Column by Terri Hayes


Chambers of commerce help keep those small local businesses you like so much open. Have you always loved a certain local shop only to show up one day and they are closed? Then you realize, as much as you liked that store, you actually had not been in there in the past year? We take for granted that they will be there when we are ready to frequent them, but with today's economy, our visits could be far and few in between.

Small businesses need to do all they can to keep up their exposure and remind consumers they are there. If there are two gas stations, two pizza restaurants, or two gift shops in your town, both equal in many ways, which one gets your business? If one is a big part of the local chamber, helping out at local community events and generally getting out there and meeting people, wouldn't you feel more comfortable doing business with someone who is more ingrained into the community? I know I prefer to frequent those establishments I not only know more about, but know chances are they are in it for the long run.

Your local chamber of commerce is one of the best sources when seeking out local, caring businesses. Here at the Tri-Lakes Chamber of Commerce, as with other chambers, we work very closely with our members, supporting them in any way we can. We have many set programs, but when we see or hear of an additional need, can become very flexible and creative. We also play very well with others. For instance, many of our downtown members also belong to an organization called the Historic Monument Merchants Association. We both have a common goal, which is to protect and grow the area.

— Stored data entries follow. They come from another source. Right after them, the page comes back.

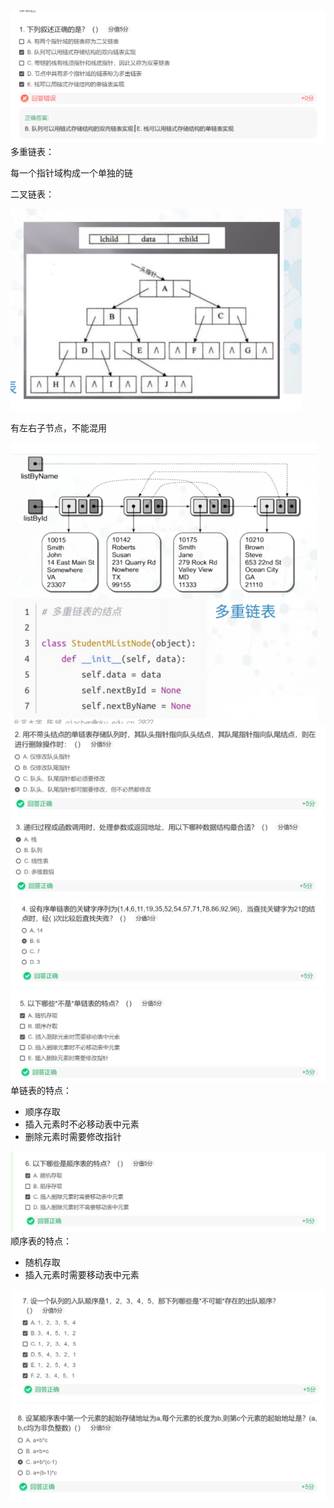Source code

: ![img.png](img.png)
多重链表： 

每一个指针域构成一个单独的链  

二叉链表：

![img_9.png](img_9.png)

有左右子节点，不能混用

![img_8.png](img_8.png)
![img_1.png](img_1.png)
![img_2.png](img_2.png)
![img_3.png](img_3.png)
![img_4.png](img_4.png)
单链表的特点：
+ 顺序存取
+ 插入元素时不必移动表中元素
+ 删除元素时需要修改指针

![img_5.png](img_5.png)
顺序表的特点：
+ 随机存取
+ 插入元素时需要移动表中元素

![img_6.png](img_6.png)
![img_7.png](img_7.png)

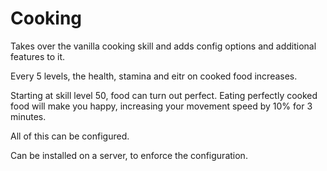 # Cooking

Takes over the vanilla cooking skill and adds config options and additional features to it.

Every 5 levels, the health, stamina and eitr on cooked food increases.

Starting at skill level 50, food can turn out perfect. Eating perfectly cooked food will make you happy, increasing your movement speed by 10% for 3 minutes.

All of this can be configured.

Can be installed on a server, to enforce the configuration.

Other than encouraging local businesses to get more involved with their community, how can we the consumer help? There is a "movement" out there right now called The 350 Project that I think spells it out perfectly. Their purpose is to bring awareness of the challenges our small beloved local shops are facing. The premise is to pick three of your favorite places that would upset you if they closed. Then make a point of visiting them and buy something. Even if it's small, every bit helps. Purchases are the way to keep them in business, an idea many of us forget.

Their tag line is: Pick 3. Spend 50. Save your local economy.

To me, that is the key, save your local economy. We may think it is sad when a local shop closes, but do you really understand how it affects the whole community? If just one or two leave, it won't affect the area too much. But if more go, then suddenly there are fewer people in the area frequenting the rest of the shops. Vacant store fronts always send a bad message. The past owners of these businesses may end up having to either sell or walk away from their homes. This could now leave vacant un-kept houses in YOUR community, which is directly going to affect the value of your home. It is a very sad chain of events. This does not only apply to store fronts, but also to other businesses when they falter or fail. Even if we have nothing to do with the cause, it can involve us.

My point is to make you realize that local businesses' successes and failures directly impact our lives. So when you are out shopping, think twice before passing your great local treasures in favor of going to another community to buy. You just might be surprised as to what you find and the new friendships you make.